Parnell Square to become cultural quarter
Dublin City Council has announced a €60 million plan to redevelop Parnell Square in the north inner city as a cultural quarter, in a project it describes as the “most important in 100 years.”
The centrepiece of the redevelopment plan is the relocation to Parnell Square of the Central Library from its current site in the Ilac shopping centre, with library entrances onto Moore St, Henry St and O'Connell St.
The library will move into an empty former school which dominates the northern side of the Georgian square at the top of the capital’s main thoroughfare O’Connell St.
The library will be located close to the Hugh Lane Gallery and the Dublin Writers’ Museum which, along with the nearby Irish Writers' Centre, are central to the council's long-term plans to develop a "cultural cluster" in the area. The Gate Theatre is also nearby.
The plan is described as part of the capital’s “grand civic spine” along which inner-city Dublin’s primary civic, cultural and historic venues are located. Beginning in Parnell Square, the northern section of the spine incorporates O’Connell St, crossing over the river Liffey to Christchurch Place and College Green where it extends southwards to Grafton St and St Stephen’s Green, and eastwards to Merrion Square.
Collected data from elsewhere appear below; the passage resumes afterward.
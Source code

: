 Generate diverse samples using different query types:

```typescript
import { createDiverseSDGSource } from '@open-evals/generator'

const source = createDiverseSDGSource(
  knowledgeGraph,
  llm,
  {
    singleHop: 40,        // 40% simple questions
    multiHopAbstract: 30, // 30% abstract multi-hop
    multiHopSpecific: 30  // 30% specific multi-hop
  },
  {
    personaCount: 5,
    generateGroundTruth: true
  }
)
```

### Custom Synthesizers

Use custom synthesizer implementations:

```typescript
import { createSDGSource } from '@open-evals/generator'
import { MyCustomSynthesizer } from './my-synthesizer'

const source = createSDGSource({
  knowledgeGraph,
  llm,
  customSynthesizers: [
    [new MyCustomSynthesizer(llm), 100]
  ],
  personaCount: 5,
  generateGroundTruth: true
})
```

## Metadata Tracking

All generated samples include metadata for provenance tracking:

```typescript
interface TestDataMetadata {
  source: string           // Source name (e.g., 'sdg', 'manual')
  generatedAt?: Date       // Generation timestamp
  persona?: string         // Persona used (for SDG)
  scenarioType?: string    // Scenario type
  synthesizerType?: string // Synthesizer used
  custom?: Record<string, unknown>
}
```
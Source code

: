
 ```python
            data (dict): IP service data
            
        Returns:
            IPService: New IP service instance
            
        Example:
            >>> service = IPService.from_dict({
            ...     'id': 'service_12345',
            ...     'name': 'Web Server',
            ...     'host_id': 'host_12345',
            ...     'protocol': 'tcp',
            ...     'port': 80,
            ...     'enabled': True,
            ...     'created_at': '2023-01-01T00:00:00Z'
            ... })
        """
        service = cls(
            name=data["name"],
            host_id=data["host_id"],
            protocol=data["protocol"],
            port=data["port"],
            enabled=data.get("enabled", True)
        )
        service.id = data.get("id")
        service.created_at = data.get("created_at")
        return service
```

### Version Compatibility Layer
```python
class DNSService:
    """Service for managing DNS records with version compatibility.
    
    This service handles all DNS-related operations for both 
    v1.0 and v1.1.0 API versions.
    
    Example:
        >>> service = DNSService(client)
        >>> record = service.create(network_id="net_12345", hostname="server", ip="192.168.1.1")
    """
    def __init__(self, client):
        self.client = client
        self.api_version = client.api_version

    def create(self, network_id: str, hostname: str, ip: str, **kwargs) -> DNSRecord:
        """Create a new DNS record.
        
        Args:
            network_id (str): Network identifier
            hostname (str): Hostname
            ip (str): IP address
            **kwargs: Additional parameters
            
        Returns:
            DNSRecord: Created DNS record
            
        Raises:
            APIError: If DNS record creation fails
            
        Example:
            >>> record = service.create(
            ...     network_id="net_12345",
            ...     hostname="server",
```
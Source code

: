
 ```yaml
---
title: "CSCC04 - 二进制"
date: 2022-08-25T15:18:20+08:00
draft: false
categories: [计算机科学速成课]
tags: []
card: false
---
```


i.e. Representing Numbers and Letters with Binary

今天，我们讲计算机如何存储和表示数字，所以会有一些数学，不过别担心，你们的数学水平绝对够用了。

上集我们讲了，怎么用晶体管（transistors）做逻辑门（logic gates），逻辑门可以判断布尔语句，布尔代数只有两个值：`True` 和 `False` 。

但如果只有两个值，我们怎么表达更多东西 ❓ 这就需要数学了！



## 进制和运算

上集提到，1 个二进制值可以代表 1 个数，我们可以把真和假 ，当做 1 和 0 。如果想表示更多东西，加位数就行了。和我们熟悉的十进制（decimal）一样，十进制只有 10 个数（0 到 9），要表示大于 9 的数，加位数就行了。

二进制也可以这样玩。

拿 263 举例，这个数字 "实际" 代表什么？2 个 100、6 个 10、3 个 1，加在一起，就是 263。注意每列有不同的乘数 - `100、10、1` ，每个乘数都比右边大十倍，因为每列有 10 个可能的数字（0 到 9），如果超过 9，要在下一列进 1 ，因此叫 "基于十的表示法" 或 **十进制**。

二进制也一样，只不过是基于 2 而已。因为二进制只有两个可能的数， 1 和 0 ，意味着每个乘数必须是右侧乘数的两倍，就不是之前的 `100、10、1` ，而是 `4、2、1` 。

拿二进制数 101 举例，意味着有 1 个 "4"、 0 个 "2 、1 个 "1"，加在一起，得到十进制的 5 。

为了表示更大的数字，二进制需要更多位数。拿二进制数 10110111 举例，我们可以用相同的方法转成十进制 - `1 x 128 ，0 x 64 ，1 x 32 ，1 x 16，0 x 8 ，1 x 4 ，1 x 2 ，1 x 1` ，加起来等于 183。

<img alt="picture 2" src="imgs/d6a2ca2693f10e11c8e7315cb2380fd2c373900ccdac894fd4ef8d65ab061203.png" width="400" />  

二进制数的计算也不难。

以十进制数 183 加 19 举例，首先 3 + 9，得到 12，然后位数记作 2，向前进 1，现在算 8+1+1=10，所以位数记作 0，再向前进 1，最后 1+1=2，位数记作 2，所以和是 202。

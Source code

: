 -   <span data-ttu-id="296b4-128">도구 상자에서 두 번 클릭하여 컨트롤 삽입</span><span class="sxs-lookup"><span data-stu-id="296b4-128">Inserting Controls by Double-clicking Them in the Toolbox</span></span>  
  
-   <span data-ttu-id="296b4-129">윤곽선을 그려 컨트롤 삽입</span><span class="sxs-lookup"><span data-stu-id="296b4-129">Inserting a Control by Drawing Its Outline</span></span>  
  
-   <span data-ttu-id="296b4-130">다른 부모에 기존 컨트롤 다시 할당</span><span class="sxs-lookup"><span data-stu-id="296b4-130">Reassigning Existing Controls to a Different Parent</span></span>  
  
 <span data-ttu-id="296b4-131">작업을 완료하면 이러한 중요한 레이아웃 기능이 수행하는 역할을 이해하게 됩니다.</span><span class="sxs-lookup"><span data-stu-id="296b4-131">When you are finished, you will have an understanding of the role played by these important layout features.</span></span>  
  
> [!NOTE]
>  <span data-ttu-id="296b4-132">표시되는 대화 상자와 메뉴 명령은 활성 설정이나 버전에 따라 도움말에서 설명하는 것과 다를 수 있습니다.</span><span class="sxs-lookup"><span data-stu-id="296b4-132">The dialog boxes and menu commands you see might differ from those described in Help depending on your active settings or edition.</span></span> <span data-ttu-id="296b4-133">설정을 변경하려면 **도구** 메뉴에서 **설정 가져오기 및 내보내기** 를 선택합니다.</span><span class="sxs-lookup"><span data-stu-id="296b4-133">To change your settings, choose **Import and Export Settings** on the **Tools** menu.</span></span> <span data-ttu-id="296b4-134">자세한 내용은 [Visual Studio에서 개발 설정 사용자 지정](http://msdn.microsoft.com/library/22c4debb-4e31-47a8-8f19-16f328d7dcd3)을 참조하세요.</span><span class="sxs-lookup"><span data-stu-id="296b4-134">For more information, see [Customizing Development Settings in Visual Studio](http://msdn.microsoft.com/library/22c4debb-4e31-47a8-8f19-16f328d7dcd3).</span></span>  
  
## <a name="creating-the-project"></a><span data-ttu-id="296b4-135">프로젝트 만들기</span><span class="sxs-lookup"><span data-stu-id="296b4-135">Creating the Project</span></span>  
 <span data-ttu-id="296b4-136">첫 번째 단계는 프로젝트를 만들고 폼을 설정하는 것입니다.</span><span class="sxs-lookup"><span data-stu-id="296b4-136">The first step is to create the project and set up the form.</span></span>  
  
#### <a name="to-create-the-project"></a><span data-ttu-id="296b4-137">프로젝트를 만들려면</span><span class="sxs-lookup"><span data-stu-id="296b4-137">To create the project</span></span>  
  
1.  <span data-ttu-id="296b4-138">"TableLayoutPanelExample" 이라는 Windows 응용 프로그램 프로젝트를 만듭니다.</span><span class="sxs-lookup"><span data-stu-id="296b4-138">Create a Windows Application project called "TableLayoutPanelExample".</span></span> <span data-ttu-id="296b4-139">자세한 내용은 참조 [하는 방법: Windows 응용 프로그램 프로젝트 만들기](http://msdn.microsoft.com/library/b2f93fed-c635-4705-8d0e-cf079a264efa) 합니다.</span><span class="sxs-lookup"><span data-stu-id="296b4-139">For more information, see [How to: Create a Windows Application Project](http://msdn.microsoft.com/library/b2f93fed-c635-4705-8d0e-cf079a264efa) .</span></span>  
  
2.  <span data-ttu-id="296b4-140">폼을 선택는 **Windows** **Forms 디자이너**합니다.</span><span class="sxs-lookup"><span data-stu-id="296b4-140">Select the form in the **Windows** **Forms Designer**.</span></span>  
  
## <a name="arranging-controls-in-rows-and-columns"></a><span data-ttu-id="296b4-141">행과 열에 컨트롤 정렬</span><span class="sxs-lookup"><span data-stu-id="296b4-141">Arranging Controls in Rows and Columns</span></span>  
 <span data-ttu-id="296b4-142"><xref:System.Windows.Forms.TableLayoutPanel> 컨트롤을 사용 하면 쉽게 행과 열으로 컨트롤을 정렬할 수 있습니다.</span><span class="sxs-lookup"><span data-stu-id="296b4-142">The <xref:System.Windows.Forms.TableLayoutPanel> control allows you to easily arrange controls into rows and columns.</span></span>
The council is said to be seeking philanthropic funding for the development of the new quarter.
Parnell Square has played an active role in the history of the capital, and nation, and was central to developments surrounding the Easter Rising in 1916. More recently it hosted another deeply significant event for Irish people, when Queen Elizabeth II laid a wreath in the Garden of Remembrance during her historic and extremely successful four-day state visit in May 2011.
The memorial garden is located in the far north of the square and commemorates Irish freedom fighters from various uprisings over the centuries.